Why expose the filesystems to this gamble?
Nothing prevents us from putting a 'struct pageset pageset' or 'struct
folio folio' into a cache descriptor like above later on, right?
[ And IMO, the fact that filesystem people are currently exposed to,
and blocked on, mindnumbing internal MM discussions just further
strengthens the argument to disconnect the page cache frontend from
the memory allocation backend. The fs folks don't care - and really
shouldn't care - about any of this. I understand the frustration. ]
Can we go ahead with the cache descriptor for now, and keep the door
open on how they are backed from the MM side? We should be able to
answer this without going too deep into MM internals.
In the short term, this would unblock the fs people.
In the longer term this would allow the fs people to focus on fs
problems, and MM people to solve MM problems.
> Yeah, the silence doesn't seem actionable. If naming is the issue, I believe
> Matthew had also a branch where it was renamed to pageset.
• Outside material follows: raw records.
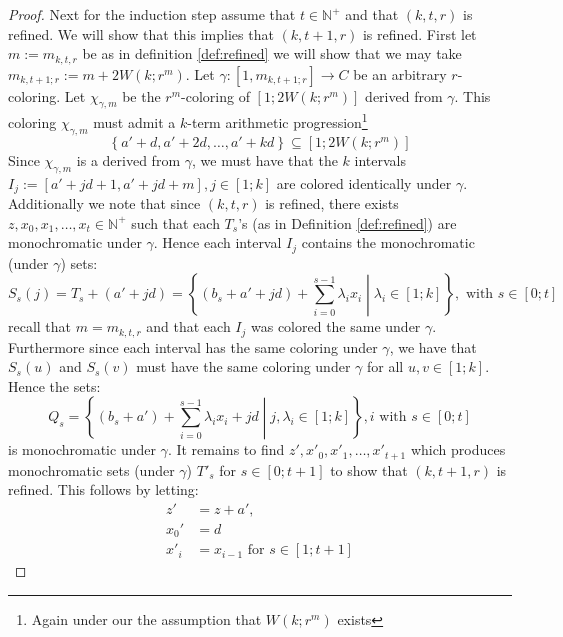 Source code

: \begin{proof}
	Next for the induction step assume that $t \in \mathbb{N}^+$ and that $(k, t, r)$ is refined. We will show that this implies that $(k, t + 1, r)$ is refined. First let $m := m_{k, t, r}$ be as in definition \ref{def:refined} we will show that we may take $m_{k, t + 1; r} := m + 2W(k; r^{m})$. Let $\gamma: [1, m_{k, t + 1; r}] \to C$ be an arbitrary $r$-coloring. Let $\chi_{\gamma, m}$ be the $r^m$-coloring of $[1; 2W(k; r^{m})]$ derived from $\gamma$. This coloring $\chi_{\gamma, m}$ must admit a $k$-term arithmetic progression\footnote{Again under our the assumption that $W(k; r^{m})$ exists}
	\begin{equation*}
		\left\{a' + d, a' + 2d, \ldots, a' + kd\right\} \subseteq [1; 2W(k; r^{m})]
	\end{equation*}
	Since $\chi_{\gamma, m}$ is a derived from $\gamma$, we must have that the $k$ intervals $I_j := [a' + jd + 1, a' + jd  + m], j \in [1; k]$ are colored identically under $\gamma$.
	Additionally we note that since $(k, t, r)$ is refined, there exists $z, x_0, x_1, \ldots, x_t \in \mathbb{N}^{+}$ such that each $T_s$'s (as in Definition \ref{def:refined}) are monochromatic under $\gamma$.
	Hence each interval $I_j$ contains the monochromatic (under $\gamma$) sets:
	\begin{equation*}
		S_s(j) = T_{s} + (a' + jd) = \left\{(b_s + a' + jd) + \sum_{i = 0}^{s - 1} \lambda_ix_i \middle| \lambda_i \in [1; k]\right\}, \text{ with }  s \in [0; t]
	\end{equation*}
	recall that $m = m_{k, t, r}$ and that each $I_j$ was colored the same under $\gamma$. Furthermore since each interval has the same coloring under $\gamma$, we have that $S_s(u)$ and $S_s(v)$ must have the same coloring under $\gamma$ for all $u, v \in [1; k]$. Hence the sets:
	\begin{equation*}
		Q_s = \left\{(b_s + a') + \sum_{i = 0}^{s -  1} \lambda_i x_i + jd \middle| j, \lambda_i \in [1; k]\right\},i \text{ with }  s \in [0; t]
	\end{equation*}
	is monochromatic under $\gamma$. It remains to find $z', x'_0, x'_1, \ldots, x'_{t + 1}$ which produces monochromatic sets (under $\gamma$) $T'_s$ for $s \in [0; t+ 1]$ to show that $(k, t + 1, r)$ is refined. This follows by letting:
	\begin{align*}
		z'   & = z + a',                                  \\
		x_0' & = d                                        \\
		x'_i & = x_{i - 1} \text{ for }  s \in [1; t + 1]

\end{align*}
\end{proof}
If it's the
> unclear future evolution wrt supporting subpages of large pages, should we
> just do nothing until somebody turns that hypothetical future into code and
> we see whether it works or not?
Folio or pageset works for compound pages, but implies unnecessary
implementation details for a variable-sized cache descriptor, IMO.
I don't love the name folio for compound pages, but I think it's
actually hazardous for the filesystem API.
To move forward with the filesystem bits, can we:
1. call it something - anything - that isn't tied to the page, or the
nature of multiple pages? fsmem, fsblock, cachemem, cachent, I
don't care too deeply and would rather have a less snappy name than
a clever misleading one,
2. make things like folio_order(), folio_nr_pages(), folio_page()
page_folio() private API in mm/internal.h, to acknowledge that
these are current implementation details, not promises on how the
cache entry will forever be backed in the future?
3. remove references to physical contiguity, PAGE_SIZE, anonymous
pages - and really anything else that nobody has explicitly asked
for yet - from the kerneldoc; generally keep things specced to what
we need now, and not create dependencies against speculative future
ambitions that may or may not pan out,
4. separate and/or table the bits that are purely about compound pages
inside MM code and not relevant for the fs interface - things like
the workingset.c and swap.c conversions (page_folio() usage seems
like a good indicator for where it permeated too deeply into MM
core code which then needs to translate back up again)?